(Recorded data)
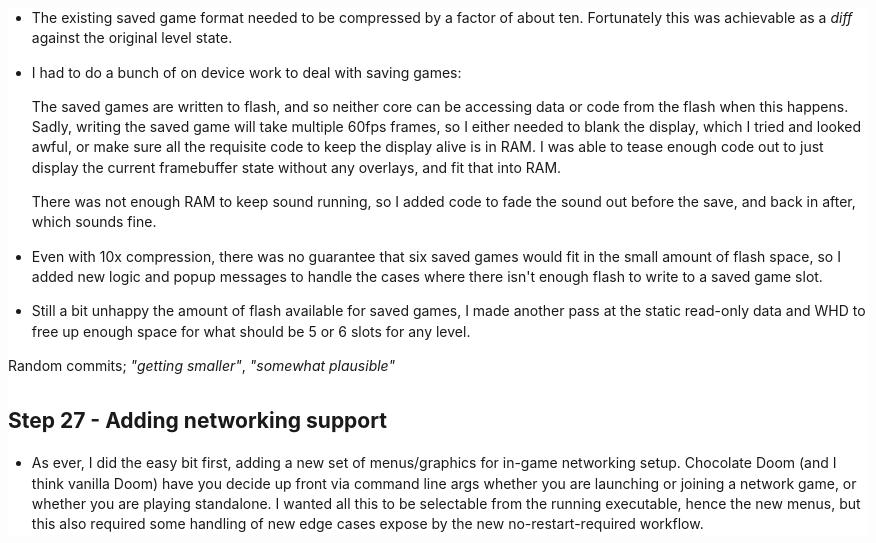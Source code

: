 * The existing saved game format needed to be compressed by a factor of about ten. Fortunately this 
  was achievable as a 
  *diff* 
  against the original level state.

* I had to do a bunch of on device work to deal with saving games:
  
  The saved games are written to flash, and so neither core can
  be accessing data or code from the flash when this happens. Sadly, writing the saved game will take multiple 60fps 
  frames, so I either needed to blank the display, which I tried and looked awful, or make sure all the requisite 
  code to 
  keep the 
  display alive is 
  in RAM. I was able to tease enough code out to just display the current framebuffer 
  state 
  without 
  any overlays, and fit that into RAM.

  There was not enough RAM to keep sound running, so I added code to fade the sound out before the save, and back in 
  after, which sounds fine.

* Even with 10x compression, there was no guarantee that six saved games would fit in the small amount of flash space, 
  so I 
  added new logic and 
  popup 
  messages to 
  handle 
  the cases where there isn't enough flash to write to a saved game slot.

* Still a bit unhappy the amount of flash available for saved games, I made another pass at the static read-only data 
  and 
  WHD to 
  free up enough space for 
  what should be 5 
  or 6 slots for any level.

Random commits; *"getting smaller"*, *"somewhat plausible"*

## Step 27 - Adding networking support

* As ever, I did the easy bit first, adding a new set of menus/graphics for in-game networking 
  setup. Chocolate Doom (and I think vanilla Doom) have you decide up front via command line args whether you are 
  launching 
  or joining a network game, or whether you are playing standalone. I wanted all this to be selectable from the 
  running 
  executable, hence the new menus, but this also required some handling of new edge cases expose by the 
  new no-restart-required workflow. 
  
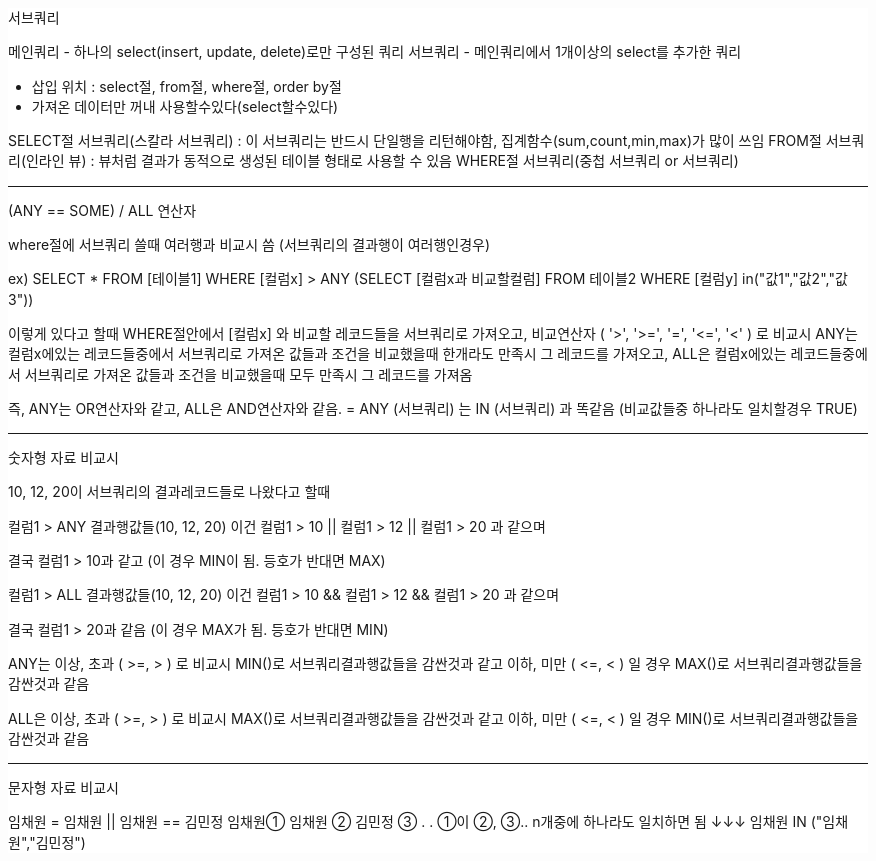 서브쿼리

메인쿼리 - 하나의 select(insert, update, delete)로만 구성된 쿼리
서브쿼리 - 메인쿼리에서 1개이상의 select를 추가한 쿼리
  - 삽입 위치 : select절, from절, where절, order by절
  - 가져온 데이터만 꺼내 사용할수있다(select할수있다)

SELECT절 서브쿼리(스칼라 서브쿼리) : 이 서브쿼리는 반드시 단일행을 리턴해야함, 집계함수(sum,count,min,max)가 많이 쓰임
FROM절 서브쿼리(인라인 뷰) : 뷰처럼 결과가 동적으로 생성된 테이블 형태로 사용할 수 있음
WHERE절 서브쿼리(중첩 서브쿼리 or 서브쿼리)

----------------------------------------------------------------------------------------------------

(ANY == SOME) / ALL 연산자

where절에 서브쿼리 쓸때 여러행과 비교시 씀 (서브쿼리의 결과행이 여러행인경우)

ex)
SELECT * FROM [테이블1] WHERE [컬럼x] > ANY (SELECT [컬럼x과 비교할컬럼] FROM 테이블2 WHERE [컬럼y] in("값1","값2","값3"))

이렇게 있다고 할때 WHERE절안에서 [컬럼x] 와 비교할 레코드들을 서브쿼리로 가져오고, 비교연산자 ( '>', '>=', '=', '<=', '<' ) 로 비교시
ANY는 컬럼x에있는 레코드들중에서 서브쿼리로 가져온 값들과 조건을 비교했을때 한개라도 만족시 그 레코드를 가져오고,
ALL은 컬럼x에있는 레코드들중에서 서브쿼리로 가져온 값들과 조건을 비교했을때 모두 만족시 그 레코드를 가져옴

즉, ANY는 OR연산자와 같고, ALL은 AND연산자와 같음.
= ANY (서브쿼리) 는
IN (서브쿼리) 과 똑같음 (비교값들중 하나라도 일치할경우 TRUE)

-----

숫자형 자료 비교시


10, 12, 20이 서브쿼리의 결과레코드들로 나왔다고 할때

컬럼1 > ANY 결과행값들(10, 12, 20)
이건 컬럼1 > 10 || 컬럼1 > 12 || 컬럼1 > 20 과 같으며

결국 컬럼1 > 10과 같고 (이 경우 MIN이 됨. 등호가 반대면 MAX)


컬럼1 > ALL 결과행값들(10, 12, 20)
이건 컬럼1 > 10 && 컬럼1 > 12 && 컬럼1 > 20 과 같으며

결국 컬럼1 > 20과 같음 (이 경우 MAX가 됨. 등호가 반대면 MIN)


ANY는 이상, 초과 ( >=, > ) 로 비교시 MIN()로 서브쿼리결과행값들을 감싼것과 같고
	이하, 미만 ( <=, < ) 일 경우 MAX()로 서브쿼리결과행값들을 감싼것과 같음

ALL은 이상, 초과 ( >=, > ) 로 비교시 MAX()로 서브쿼리결과행값들을 감싼것과 같고
	이하, 미만 ( <=, < ) 일 경우 MIN()로 서브쿼리결과행값들을 감싼것과 같음

-----

문자형 자료 비교시


임채원 = 임채원 || 임채원 == 김민정
임채원①		임채원	②
			김민정	③
			.
			.
①이 ②, ③.. n개중에 하나라도 일치하면 됨
↓↓↓
임채원 IN ("임채원","김민정")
(End Recorded data)
* Exercise requirements
Print exactly the first line of the entries and every line after it through the one that contains "The saved games", leaving the pictures out.

* Response to this task
Source code

: * The existing saved game format needed to be compressed by a factor of about ten. Fortunately this 
  was achievable as a 
  *diff* 
  against the original level state.

* I had to do a bunch of on device work to deal with saving games:
  
  The saved games are written to flash, and so neither core can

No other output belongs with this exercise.